In addition, the lack of data at breakpoint resolution has limited the number of SVs for which the likely mutational mechanisms of origin have been inferred. These mechanisms are thought to include (i) non-allelic homologous recombination (NAHR) involving homology-mediated recombination between paralogous sequence blocks; (ii) non-homologous recombination (NHR) associated with the repair of DNA double-strand breaks (i.e., non-homologous end-joining, NHEJ) or with the rescue of DNA replication-fork stalling events (i.e., fork-stalling and template switching18); (iii) variable number of tandem repeats (VNTRs) resulting from expansion or contraction of simple tandem repeat units; and (iv) transposable element insertions (TEIs) involving mostly long and short interspersed elements (LINEs and SINEs) and combinations thereof, along with other types of TEI-associated events (e.g., processed pseudogenes).
Finally, owing to the lack of resolution of most SV maps, junction sequences (the flanking sequences of breakpoints) have thus far not been exploited for testing the presence of SVs in a queried individual in a similar fashion to the way SNPs can be directly detected by oligonucleotide chips with probes designed for each polymorphism.
Recent advances in microarray technology and particularly large-scale DNA sequencing have paved the way for ‘high-resolution’ SV maps. To date, nearly two thousand SVs have been fine-mapped at breakpoint level and efforts such as the 1000 Genomes Project (http://1000genomes.org), which will soon sequence over a thousand human genomes, might in the near future report many more SVs at such resolution (Supplementary Fig. 1). Thus far however, no study has leveraged the potential of collectively analyzing breakpoint-level SV data.

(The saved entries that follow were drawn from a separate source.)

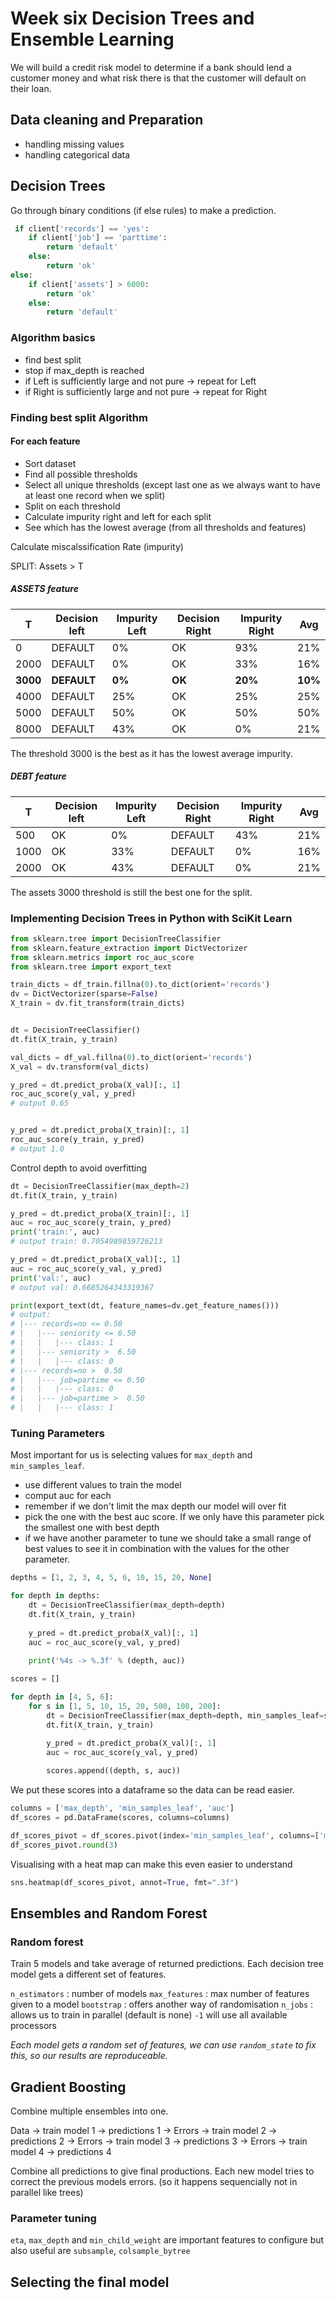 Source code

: # Week six Decision Trees and Ensemble Learning

We will build a credit risk model to determine if a bank should lend a customer money and what risk there is that the customer will default on their loan.

## Data cleaning and Preparation

- handling missing values
- handling categorical data

## Decision Trees

Go through binary conditions (if else rules) to make a prediction.

```python
 if client['records'] == 'yes':
    if client['job'] == 'parttime':
        return 'default'
    else:
        return 'ok'
else:
    if client['assets'] > 6000:
        return 'ok'
    else:
        return 'default'
```

### Algorithm basics

- find best split
- stop if max_depth is reached
- if Left is sufficiently large and not pure -> repeat for Left
- if Right is sufficiently large and not pure -> repeat for Right

### Finding best split Algorithm

#### For each feature

- Sort dataset
- Find all possible thresholds
- Select all unique thresholds (except last one as we always want to have at least one record when we split)
- Split on each threshold
- Calculate impurity right and left for each split
- See which has the lowest average (from all thresholds and features)

Calculate miscalssification Rate (impurity)

SPLIT: Assets > T


##### ASSETS feature
|   T      | Decision left | Impurity Left | Decision Right | Impurity Right | Avg     |
|----------|---------------|---------------|----------------|----------------|---------|
|   0      | DEFAULT       |  0%           |  OK            |  93%           | 21%     |
| 2000     | DEFAULT       |  0%           |  OK            |  33%           | 16%     |
| **3000** | **DEFAULT**   |  **0%**       |  **OK**        |  **20%**       | **10%** |
| 4000     | DEFAULT       |  25%          |  OK            |  25%           | 25%     |
| 5000     | DEFAULT       |  50%          |  OK            |  50%           | 50%     |
| 8000     | DEFAULT       |  43%          |  OK            |  0%            | 21%     |

The threshold 3000 is the best as it has the lowest average impurity.

##### DEBT feature
|   T      | Decision left | Impurity Left | Decision Right | Impurity Right | Avg     |
|----------|---------------|---------------|----------------|----------------|---------|
|  500     | OK            |  0%           | DEFAULT        |  43%           | 21%     |
| 1000     | OK            |  33%          | DEFAULT        |  0%            | 16%     |
| 2000     | OK            |  43%          | DEFAULT        |  0%            | 21%     |

The assets 3000 threshold is still the best one for the split.


### Implementing Decision Trees in Python with SciKit Learn

```python
from sklearn.tree import DecisionTreeClassifier
from sklearn.feature_extraction import DictVectorizer
from sklearn.metrics import roc_auc_score
from sklearn.tree import export_text

train_dicts = df_train.fillna(0).to_dict(orient='records')
dv = DictVectorizer(sparse=False)
X_train = dv.fit_transform(train_dicts)


dt = DecisionTreeClassifier()
dt.fit(X_train, y_train)

val_dicts = df_val.fillna(0).to_dict(orient='records')
X_val = dv.transform(val_dicts)

y_pred = dt.predict_proba(X_val)[:, 1]
roc_auc_score(y_val, y_pred)
# output 0.65


y_pred = dt.predict_proba(X_train)[:, 1]
roc_auc_score(y_train, y_pred)
# output 1.0

```

Control depth to avoid overfitting

```python
dt = DecisionTreeClassifier(max_depth=2)
dt.fit(X_train, y_train)

y_pred = dt.predict_proba(X_train)[:, 1]
auc = roc_auc_score(y_train, y_pred)
print('train:', auc)
# output train: 0.7054989859726213

y_pred = dt.predict_proba(X_val)[:, 1]
auc = roc_auc_score(y_val, y_pred)
print('val:', auc)
# output val: 0.6685264343319367
```

```python
print(export_text(dt, feature_names=dv.get_feature_names()))
# output:
# |--- records=no <= 0.50
# |   |--- seniority <= 6.50
# |   |   |--- class: 1
# |   |--- seniority >  6.50
# |   |   |--- class: 0
# |--- records=no >  0.50
# |   |--- job=partime <= 0.50
# |   |   |--- class: 0
# |   |--- job=partime >  0.50
# |   |   |--- class: 1
```

### Tuning Parameters

Most important for us is selecting values for `max_depth` and `min_samples_leaf`.

- use different values to train the model
- comput auc for each
- remember if we don't limit the max depth our model will over fit
- pick the one with the best auc score. If we only have this parameter pick the smallest one with best depth
- if we have another parameter to tune we should take a small range of best values to see it in combination with the values for the other parameter.

```python
depths = [1, 2, 3, 4, 5, 6, 10, 15, 20, None]

for depth in depths: 
    dt = DecisionTreeClassifier(max_depth=depth)
    dt.fit(X_train, y_train)
    
    y_pred = dt.predict_proba(X_val)[:, 1]
    auc = roc_auc_score(y_val, y_pred)
    
    print('%4s -> %.3f' % (depth, auc))
```

```python
scores = []

for depth in [4, 5, 6]:
    for s in [1, 5, 10, 15, 20, 500, 100, 200]:
        dt = DecisionTreeClassifier(max_depth=depth, min_samples_leaf=s)
        dt.fit(X_train, y_train)

        y_pred = dt.predict_proba(X_val)[:, 1]
        auc = roc_auc_score(y_val, y_pred)
        
        scores.append((depth, s, auc))
```

We put these scores into a dataframe so the data can be read easier.

```python
columns = ['max_depth', 'min_samples_leaf', 'auc']
df_scores = pd.DataFrame(scores, columns=columns)

df_scores_pivot = df_scores.pivot(index='min_samples_leaf', columns=['max_depth'], values=['auc'])
df_scores_pivot.round(3)
```

Visualising with a heat map can make this even easier to understand

```python
sns.heatmap(df_scores_pivot, annot=True, fmt=".3f")
```

## Ensembles and Random Forest

### Random forest

Train 5 models and take average of returned predictions. Each decision tree model gets a different set of features.

`n_estimators` : number of models
`max_features` : max number of features given to a model
`bootstrap` : offers another way of randomisation
`n_jobs` : allows us to train in parallel (default is none) `-1` will use all available processors


*Each model gets a random set of features, we can use `random_state` to fix this, so our results are reproduceable.*

## Gradient Boosting

Combine multiple ensembles into one.


Data -> train model 1 -> predictions 1 ->
Errors ->  train model 2 -> predictions 2 ->
Errors ->  train model 3 -> predictions 3 ->
Errors ->  train model 4 -> predictions 4

Combine all predictions to give final productions.
Each new model tries to correct the previous models errors. (so it happens sequencially not in parallel like trees)


### Parameter tuning

`eta`, `max_depth` and `min_child_weight` are important features to configure but also useful are `subsample`, `colsample_bytree`

## Selecting the final model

Here we present a comprehensive analysis of a library of nearly two thousand breakpoint-level SVs assembled from eight recent surveys that involve individuals from three distinct populations. We demonstrate four uses of the breakpoint library—mapping structural variation at high resolution, revealing ancestral states of variants, inferring mechanisms of variant formation, and correlating the inferred mechanisms with DNA sequence features. We found several lines of evidence consistent with a non-uniform distribution of SV formation mechanisms and with locus-specific sequence properties, such as DNA helix stability, chromatin accessibility and the propensity for a DNA sequence to recombine, predisposing genomic regions to SV-mutational processes.
We compiled a set of breakpoints from eight published sources (Fig. 1). In accordance with the proposed operational definition by Feuk and coworkers19, we defined SVs to be deletions, insertions and inversions reported relative to the reference genome with a size of 1kb or larger. As our initial library encompassed SVs mapped using different types of evidence, sequencing technologies and genome assembly versions, an essential first step of our framework was ‘library standardization’. We therefore implemented a computational pipeline for generating a unified, non-redundant breakpoint library (Online Methods).
The pipeline yielded a non-redundant set of 1,889 SVs that were initially annotated as deletions (1,409), insertions (419) or inversions (61) relative to the reference genome (Supplementary Fig. 2). This set, which represents the most exhaustive compilation to date of SV breakpoints in phenotypically normal individuals, is available as Supplementary Table 1 and at http://sv.gersteinlab.org/breakseq. It also has been deposited into the BreakDB database20 (http://sv.gersteinlab.org/breakdb).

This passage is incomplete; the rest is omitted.